В очередной день рождения отца он внезапно вспоминает этот вечер примерно в таких подробностях. Все это могло происходить в разные дни лета, но память рисует тот далекий вечер, это беспокойство, это ощущение собственной ничтожности, это отвращение к самому себе именно так, а не иначе.
Погода меняется, поэтому Саша не решается ехать в деревню, где его родители еще вполне бодры и веселы, больше, конечно, бодры. Он набирает номер телефона, общий у мамы и папы: папа так часто терял свой, что постепенно все свелось к одному мобильному, которым совместно владели оба родителя.
– Ну что ты там будешь сидеть один? Сашка твоя, ты говорил, все равно поехала к сестре, Юлька где? В Питер с друзьями же поехала, – говорит мама сварливо. – А у нас бы и овощей не пластиковых поел, в баньку бы сходил…
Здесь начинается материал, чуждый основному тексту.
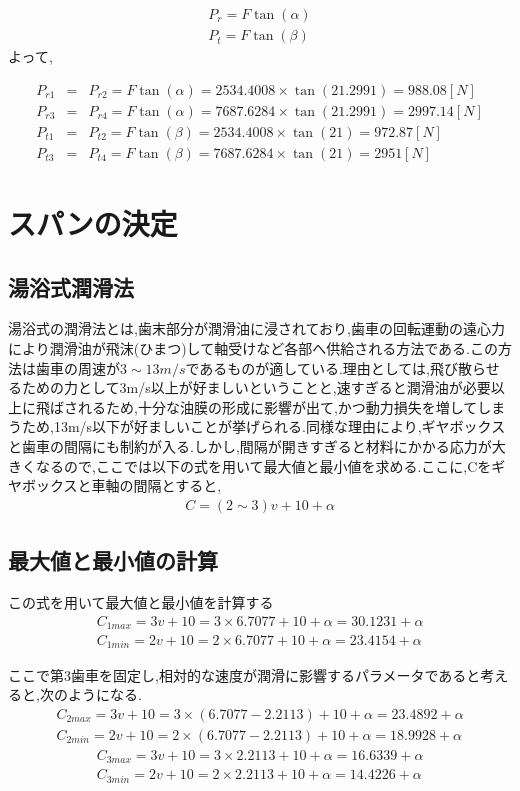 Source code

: \begin{eqnarray}
P_r = F\tan(\alpha)\\
P_t = F\tan(\beta)
\end{eqnarray}
よって,

\begin{eqnarray}
P_{r1} &=&P_{r2} = F\tan(\alpha) = 2534.4008 \times \tan(21.2991) = 988.08[N]\\
P_{r3} &=&P_{r4} = F\tan(\alpha) = 7687.6284 \times \tan(21.2991) = 2997.14[N]\\
P_{t1} &=&P_{t2} = F\tan(\beta) = 2534.4008 \times \tan(21) = 972.87[N]\\
P_{t3} &=&P_{t4} = F\tan(\beta) = 7687.6284 \times \tan(21) = 2951[N]
\end{eqnarray}

\section{スパンの決定}
\subsection{湯浴式潤滑法}
湯浴式の潤滑法とは,歯末部分が潤滑油に浸されており,歯車の回転運動の遠心力により潤滑油が飛沫(ひまつ)して軸受けなど各部へ供給される方法である.この方法は歯車の周速が$3\sim13m/s$であるものが適している.理由としては,飛び散らせるための力として3m/s以上が好ましいということと,速すぎると潤滑油が必要以上に飛ばされるため,十分な油膜の形成に影響が出て,かつ動力損失を増してしまうため,13m/s以下が好ましいことが挙げられる.同様な理由により,ギヤボックスと歯車の間隔にも制約が入る.しかし,間隔が開きすぎると材料にかかる応力が大きくなるので,ここでは以下の式を用いて最大値と最小値を求める.ここに,Cをギヤボックスと車軸の間隔とすると,
\begin{eqnarray}
C=(2\sim3)v+10 + \alpha
\end{eqnarray}
\subsection{最大値と最小値の計算}
この式を用いて最大値と最小値を計算する
\begin{eqnarray}
C_{1max}=3v+10=3 \times 6.7077 + 10 +\alpha = 30.1231 +\alpha\\
C_{1min}=2v+10=2 \times 6.7077 + 10 +\alpha = 23.4154 +\alpha
\end{eqnarray}
\par
ここで第3歯車を固定し,相対的な速度が潤滑に影響するパラメータであると考えると,次のようになる.
\begin{eqnarray}
C_{2max}=3v+10=3 \times (6.7077-2.2113) + 10 +\alpha = 23.4892 +\alpha\\
C_{2min}=2v+10=2 \times (6.7077-2.2113) + 10 +\alpha = 18.9928 +\alpha
\end{eqnarray}
\begin{eqnarray}
C_{3max}=3v+10=3 \times 2.2113 + 10 +\alpha = 16.6339 +\alpha\\
C_{3min}=2v+10=2 \times 2.2113 + 10 +\alpha = 14.4226 +\alpha
\end{eqnarray}
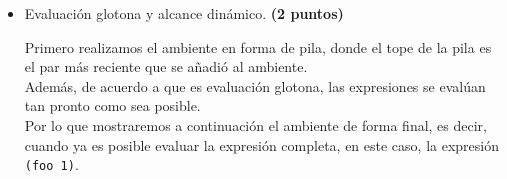 \documentclass[11pt]{article}
\begin{document}
\begin{enumerate}[leftmargin=0.8cm]
\begin{itemize}
        \item Evaluación glotona y alcance dinámico. \textbf{(2 puntos)}
        
        Primero realizamos el ambiente en forma de pila, donde el tope de la pila es el par más reciente que se añadió al ambiente.\\
        Además, de acuerdo a que es evaluación glotona, las expresiones se evalúan tan pronto como sea posible.\\
        Por lo que mostraremos a continuación el ambiente de forma final, es decir, cuando ya es posible evaluar la expresión completa, en este caso, la expresión \texttt{(foo 1)}.\\
        \begin{center}
            
        \end{center}


\end{itemize}
\end{enumerate}
\end{document}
Саше лень объяснять, что этой ночью он намажет спину мазью, примет таблеток и постарается уснуть в своей постели, где имеется удобная выемка под ту позу, в которой он способен уснуть на несколько часов. Насчет бани устал напоминать, что она ему не полезна, что благодаря полинейропатии уже несколько лет ноги у него ничего не чувствуют, кроме разве что давления, что он может получить обширные ожоги – и ничего не почувствовать. Сам он молчит, но Миша, приехавший в гости к родителям с поздравлениями, напоминает маме о Сашиных болячках.
– Ой, ты бы лучше молчал! – говорит Мише мама. – Не зря говорили: «Врачи – палачи!» Вот такие вот вы все и есть! Травите народ! А толку!
Миша радостно смеется, подтверждает:
– Все так, мама, все так!
Эти голоса окутывают Сашу чувством невероятной нежности, становится слегка влажно в глазах. В телефоне слышен телевизор в доме родителей, всех слов не разобрать, но словосочетание «западные партнеры», произносимое с сарказмом, доносится отчетливо.
– Это там Первый или Второй канал слышно, или мне кажется? – замечает Саша.
– Какой-то из них! Я в ту сторону смотреть боюсь, – отвечает Миша. – Пытался выключить, но папа не дает, хочет быть в курсе международной политики. Но это нормально. Сознательное поколение.
– Ты поздравь его от меня, – просит Саша.
– Тебя и так слышно, ты на громкой связи! – кричит отец. – А я не глухой пока! И не в маразме, не надейтесь!
В принципе, папа и правда сохраняет ясность рассудка, но эта ясность слегка замершая, как равновесие ножа, который чудом стоит на острие. Папа хорошо помнит все свои убеждения, книги, которые читал, знания, которые когда-то получил, но ничего нового не принимает, вплоть до того, что его бесят дети, катающиеся на самокатах, слово «интернет» для него ругательное, попытки объяснить ему, как пользоваться смартфоном, проваливались, просто потому что от вида светящегося экрана он впадает чуть ли не в ярость. У мамы тоже не все в порядке, разве что это более терпимо. Она твердо стоит за пользу всего естественного, природного, а реакция на все остальное выражается у нее снисходительными словами «Вот и хорошо. Ну и пусть так», и говорит она их с такой интонацией, что мороз жалости и ужаса пробегает по спине.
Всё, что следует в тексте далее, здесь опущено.